In Science Ink, Carl Zimmer's new book collecting photos of cool science tattoos and the stories behind them, there's a photo of a guy who got tattoos to match those found on Otzi, aka The Iceman, who died more than 5,000 years ago in the Italian Alps.
Mike Goldstein, the guy who got the tattoo, said the series of 10 simple lines arranged in groups of four, three, and three served to remind him that you don't have to be incredibly important during your lifetime in order to be important. "It reminds me that I can live however I want," he says in the book. "I don't have to work in an office or wear a tie, as are the expectations of our culture. I can walk across the Alps and die in a swamp, and that's OK."
I was reminded of that quote today, while reading my news stream. There's no evidence that Otzi was a particularly important figure to his culture. But here we are, thousands of years later, still debating the minutia of how he died. Emily Sohn writes about new Otzi research for Discover News:
…new analyses have revealed that a deep cut likely led to heavy bleeding in the man's eye. In the cold, high-altitude conditions where he was found, that kind of injury would have been tough to recover from.

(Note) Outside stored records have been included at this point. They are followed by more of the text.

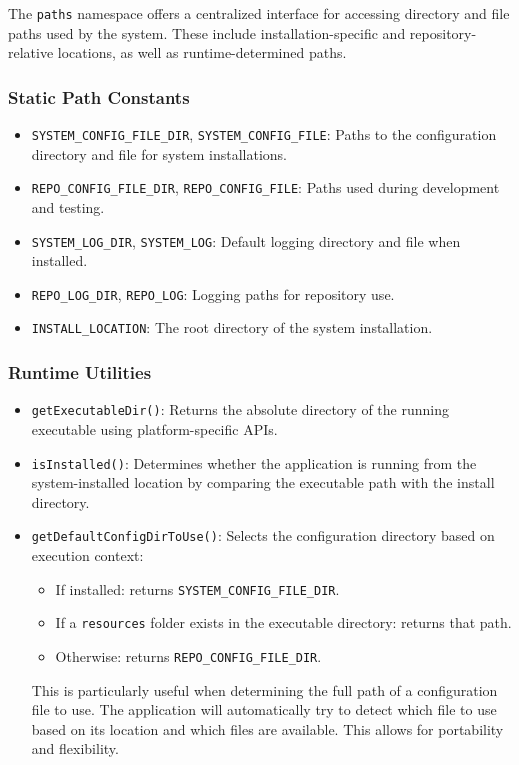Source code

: The \texttt{paths} namespace offers a centralized interface for accessing directory and file paths used by the system. These include installation-specific and repository-relative locations, as well as runtime-determined paths.

\subsubsection*{Static Path Constants}
\begin{itemize}
	\item \texttt{SYSTEM\_CONFIG\_FILE\_DIR}, \texttt{SYSTEM\_CONFIG\_FILE}: Paths to the configuration directory and file for system installations.
	\item \texttt{REPO\_CONFIG\_FILE\_DIR}, \texttt{REPO\_CONFIG\_FILE}: Paths used during development and testing.
	\item \texttt{SYSTEM\_LOG\_DIR}, \texttt{SYSTEM\_LOG}: Default logging directory and file when installed.
	\item \texttt{REPO\_LOG\_DIR}, \texttt{REPO\_LOG}: Logging paths for repository use.
	\item \texttt{INSTALL\_LOCATION}: The root directory of the system installation.
\end{itemize}

\subsubsection*{Runtime Utilities} \label{sec:global-constants-utilities}
\begin{itemize}
	\item \texttt{getExecutableDir()}: Returns the absolute directory of the running executable using platform-specific APIs.
	
	\item \texttt{isInstalled()}: Determines whether the application is running from the system-installed location by comparing the executable path with the install directory.
	
	\item \texttt{getDefaultConfigDirToUse()}: Selects the configuration directory based on execution context:
	\begin{itemize}
		\item If installed: returns \texttt{SYSTEM\_CONFIG\_FILE\_DIR}.
		\item If a \texttt{resources} folder exists in the executable directory: returns that path.
		\item Otherwise: returns \texttt{REPO\_CONFIG\_FILE\_DIR}.
	\end{itemize}
	This is particularly useful when determining the full path of a configuration file to use. The application will automatically try to detect which file to use based on its location and which files are available. This allows for portability and flexibility.
\end{itemize}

The official opinion remains that an arrow in his left shoulder was the cause of death for Ötzi. But the new study raises the possibility — for some, at least — that he fell over after being shot by an arrow. And, at higher than 10,000 feet in elevation, his alpine fall may have made the situation much worse.
"Maybe he fell down or maybe he had a fight up there, nobody knows," said Wolfgang Recheis, a physicist in the radiology department at the University of Innsbruck in Austria. "With this cut alone, at 3,250 meters, it would have been a deadly wound up there. Bleeding to death in the late afternoon when it was getting cold up there, this could be really dangerous."
Granted, most of us have a better chance of making an impact after our deaths by helping other people during our lives. Or by donating our bodies to science. But it's still interesting to think about all that could happen to you thousands of years after you're gone.